Development and Validation of a Family History Screening Questionnaire in Australian Primary Care
By Jon D. Emery, MA, MBBCh, MRCGP, FRACGP, DPhil, et al
University of Melbourne and Western Health, Australia
Researchers Explore the Appropriate Application of Shared Decision Making and Motivational Interviewing
In order to provide patient-centered care, clinicians must recognize that different clinical situations require different communications approaches, and they must be skilled enough to determine which method is most appropriate, and where necessary, integrate methods. Researchers explore two specific approaches – shared decision making and motivational interviewing – and provide guidance for identifying the appropriate application of these patient-centered methods across a range of clinical problems. They write that shared decision making, in which the clinicians’ role is to help patients understand what the reasonable options are, then elicit, inform and integrate patients’ informed preferences as they relate to the available options, is effective in situations when patients face tough treatment decisions. Motivational interviewing, by contrast, is most often applied in situations that usually require some degree of behavior change about which a patient feels ambivalent such as lifestyle choices or adherence to medications. Using motivational interviewing, clinicians typically help patients identify and resolve ambivalence by exploring their personal perspectives as well as perceived barriers. The authors suggest that although these methods have traditionally been applicable in distinct and non-overlapping situations, practitioners may benefit from drawing on both approaches to maintain a patient-centered orientation in real-world clinical situations when behavior change and choosing between competing options are relevant. For example, they suggest the complementary processes can be integrated in providing counsel for long-term conditions like diabetes as well as for behavioral changes, such as weight loss. They acknowledge the considerable challenge of implementing these approaches into routine practice but conclude that unless they are valued as core elements of good practice, we will see little progress in patient-centered care. They call for these methods to be taught, assessed, integrated into practice, and then appropriately measured and rewarded.

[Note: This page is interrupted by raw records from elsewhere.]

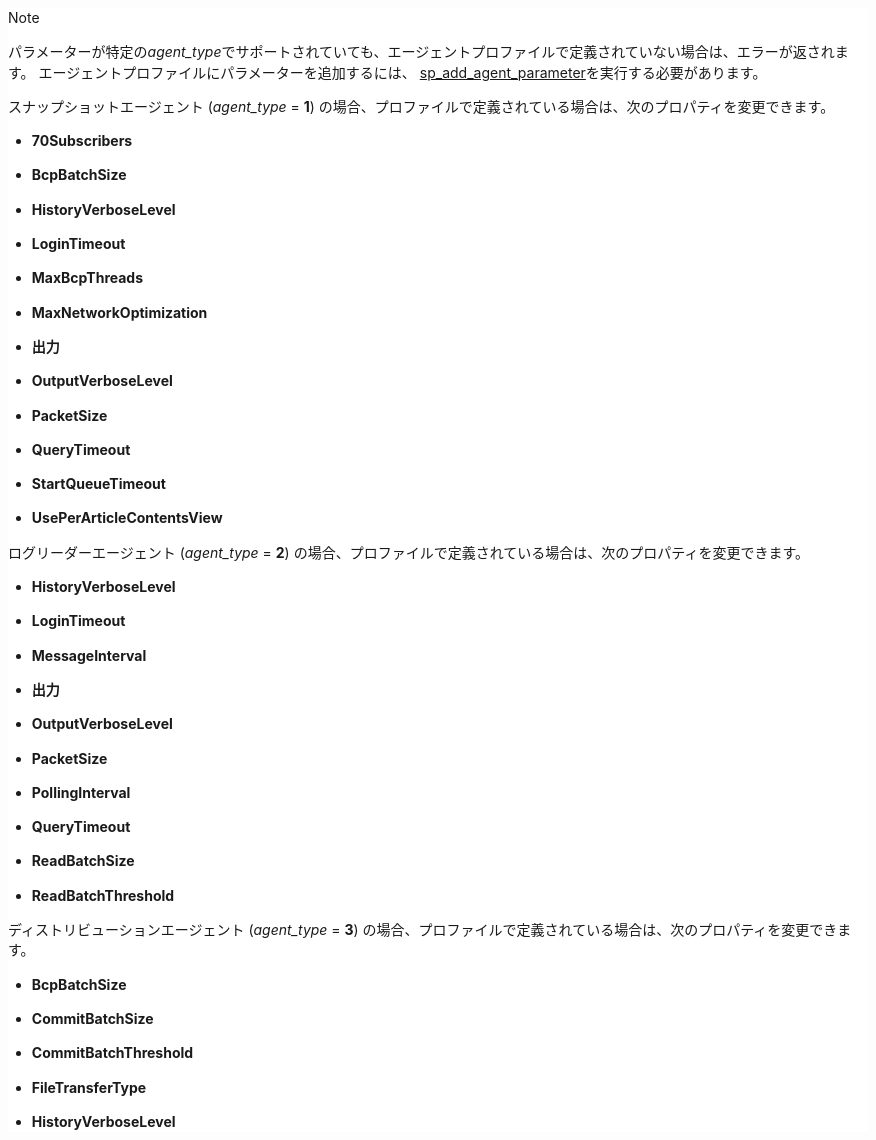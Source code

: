 > [!NOTE]  
>  パラメーターが特定の*agent_type*でサポートされていても、エージェントプロファイルで定義されていない場合は、エラーが返されます。 エージェントプロファイルにパラメーターを追加するには、 [sp_add_agent_parameter](../../relational-databases/system-stored-procedures/sp-add-agent-parameter-transact-sql.md)を実行する必要があります。  
  
 スナップショットエージェント (*agent_type* = **1**) の場合、プロファイルで定義されている場合は、次のプロパティを変更できます。  
  
-   **70Subscribers**  
  
-   **BcpBatchSize**  
  
-   **HistoryVerboseLevel**  
  
-   **LoginTimeout**  
  
-   **MaxBcpThreads**  
  
-   **MaxNetworkOptimization**  
  
-   **出力**  
  
-   **OutputVerboseLevel**  
  
-   **PacketSize**  
  
-   **QueryTimeout**  
  
-   **StartQueueTimeout**  
  
-   **UsePerArticleContentsView**  
  
 ログリーダーエージェント (*agent_type* = **2**) の場合、プロファイルで定義されている場合は、次のプロパティを変更できます。  
  
-   **HistoryVerboseLevel**  
  
-   **LoginTimeout**  
  
-   **MessageInterval**  
  
-   **出力**  
  
-   **OutputVerboseLevel**  
  
-   **PacketSize**  
  
-   **PollingInterval**  
  
-   **QueryTimeout**  
  
-   **ReadBatchSize**  
  
-   **ReadBatchThreshold**  
  
 ディストリビューションエージェント (*agent_type* = **3**) の場合、プロファイルで定義されている場合は、次のプロパティを変更できます。  
  
-   **BcpBatchSize**  
  
-   **CommitBatchSize**  
  
-   **CommitBatchThreshold**  
  
-   **FileTransferType**  
  
-   **HistoryVerboseLevel**  
  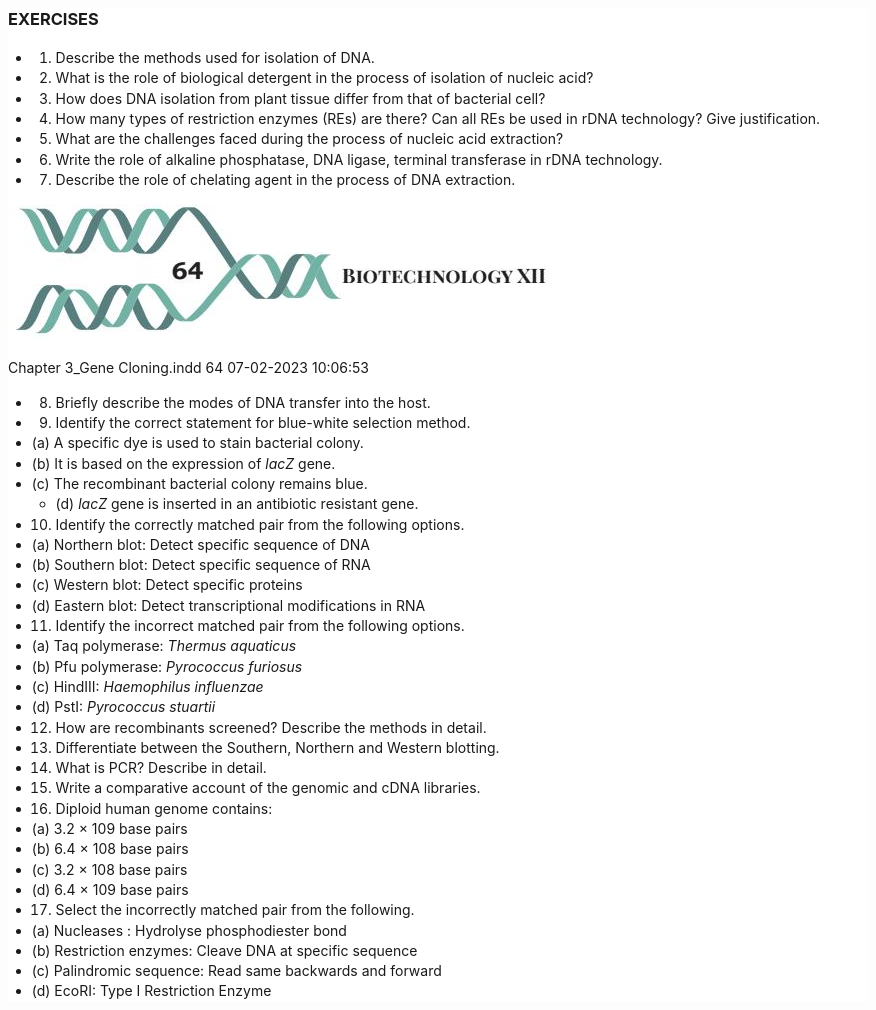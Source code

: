### **EXERCISES**

- 1. Describe the methods used for isolation of DNA.
- 2. What is the role of biological detergent in the process of isolation of nucleic acid?
- 3. How does DNA isolation from plant tissue differ from that of bacterial cell?
- 4. How many types of restriction enzymes (REs) are there? Can all REs be used in rDNA technology? Give justification.
- 5. What are the challenges faced during the process of nucleic acid extraction?
- 6. Write the role of alkaline phosphatase, DNA ligase, terminal transferase in rDNA technology.
- 7. Describe the role of chelating agent in the process of DNA extraction.

![](_page_37_Picture_15.jpeg)

Chapter 3_Gene Cloning.indd 64 07-02-2023 10:06:53

- 8. Briefly describe the modes of DNA transfer into the host.
- 9. Identify the correct statement for blue-white selection method.
- (a) A specific dye is used to stain bacterial colony.
- (b) It is based on the expression of *lacZ* gene.
- (c) The recombinant bacterial colony remains blue.
	- (d) *lacZ* gene is inserted in an antibiotic resistant gene.
- 10. Identify the correctly matched pair from the following options.
- (a) Northern blot: Detect specific sequence of DNA
- (b) Southern blot: Detect specific sequence of RNA
- (c) Western blot: Detect specific proteins
- (d) Eastern blot: Detect transcriptional modifications in RNA
- 11. Identify the incorrect matched pair from the following options.
- (a) Taq polymerase: *Thermus aquaticus*
- (b) Pfu polymerase: *Pyrococcus furiosus*
- (c) HindIII: *Haemophilus influenzae*
- (d) PstI: *Pyrococcus stuartii*
- 12. How are recombinants screened? Describe the methods in detail.
- 13. Differentiate between the Southern, Northern and Western blotting.
- 14. What is PCR? Describe in detail.
- 15. Write a comparative account of the genomic and cDNA libraries.
- 16. Diploid human genome contains:
- (a) 3.2 × 109 base pairs
- (b) 6.4 × 108 base pairs
- (c) 3.2 × 108 base pairs
- (d) 6.4 × 109 base pairs
- 17. Select the incorrectly matched pair from the following.
- (a) Nucleases : Hydrolyse phosphodiester bond
- (b) Restriction enzymes: Cleave DNA at specific sequence
- (c) Palindromic sequence: Read same backwards and forward
- (d) EcoRI: Type I Restriction Enzyme
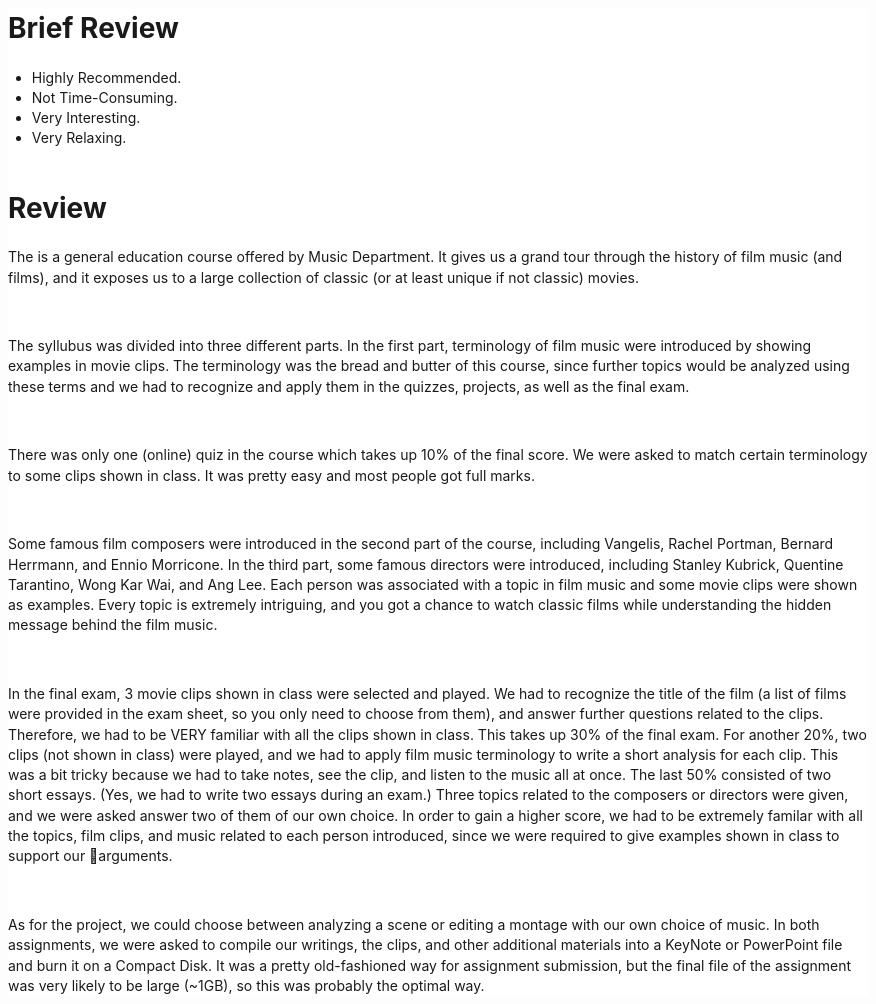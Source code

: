 # Brief Review
* Highly Recommended.
* Not Time-Consuming.
* Very Interesting.
* Very Relaxing.

# Review
The is a general education course offered by Music Department. It gives us a grand tour through the history of film music (and films), and it exposes us to a large collection of classic (or at least unique if not classic) movies.

<br />

The syllubus was divided into three different parts. In the first part, terminology of film music were introduced by showing examples in movie clips. The terminology was the bread and butter of this course, since further topics would be analyzed using these terms and we had to recognize and apply them in the quizzes, projects, as well as the final exam.

<br />

There was only one (online) quiz in the course which takes up 10% of the final score. We were asked to match certain terminology to some clips shown in class. It was pretty easy and most people got full marks.

<br />

Some famous film composers were introduced in the second part of the course, including Vangelis, Rachel Portman, Bernard Herrmann, and Ennio Morricone. In the third part, some famous directors were introduced, including Stanley Kubrick, Quentine Tarantino, Wong Kar Wai, and Ang Lee. Each person was associated with a topic in film music and some movie clips were shown as examples. Every topic is extremely intriguing, and you got a chance to watch classic films while understanding the hidden message behind the film music.

<br />

In the final exam, 3 movie clips shown in class were selected and played. We had to recognize the title of the film (a list of films were provided in the exam sheet, so you only need to choose from them), and answer further questions related to the clips. Therefore, we had to be VERY familiar with all the clips shown in class. This takes up 30% of the final exam. For another 20%, two clips (not shown in class) were played, and we had to apply film music terminology to write a short analysis for each clip. This was a bit tricky because we had to take notes, see the clip, and listen to the music all at once. The last 50% consisted of two short essays. (Yes, we had to write two essays during an exam.) Three topics related to the composers or directors were given, and we were asked answer two of them of our own choice. In order to gain a higher score, we had to be extremely familar with all the topics, film clips, and music related to each person introduced, since we were required to give examples shown in class to support our arguments.

<br />

As for the project, we could choose between analyzing a scene or editing a montage with our own choice of music. In both assignments, we were asked to compile our writings, the clips, and other additional materials into a KeyNote or PowerPoint file and burn it on a Compact Disk. It was a pretty old-fashioned way for assignment submission, but the final file of the assignment was very likely to be large (~1GB), so this was probably the optimal way.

Shared Decision Making and Motivational Interviewing: Achieving Patient-Centered Care Across the Spectrum of Health Care Problems
By Glyn Elwyn, PhD, et al
The Dartmouth Center for Health Care Delivery Science, New Hampshire
Reflection: How One Family Physician Continues to Derive Sustenance From a Patient Experience in His Early Years of Practice
A family physician reflects on how he continues to draw meaning from having cared for a dying woman and her family over several home visits in his earliest years of private practice. He describes how his memories of these house calls continue to reinforce his love for medicine. At a time when physicians are overburdened with countless numbers of interruptions, requirements and measures, he reminds readers that one of the things that can sustain physicians’ passion for medicine is realizing that caring for others is the focus of their sacred vocation.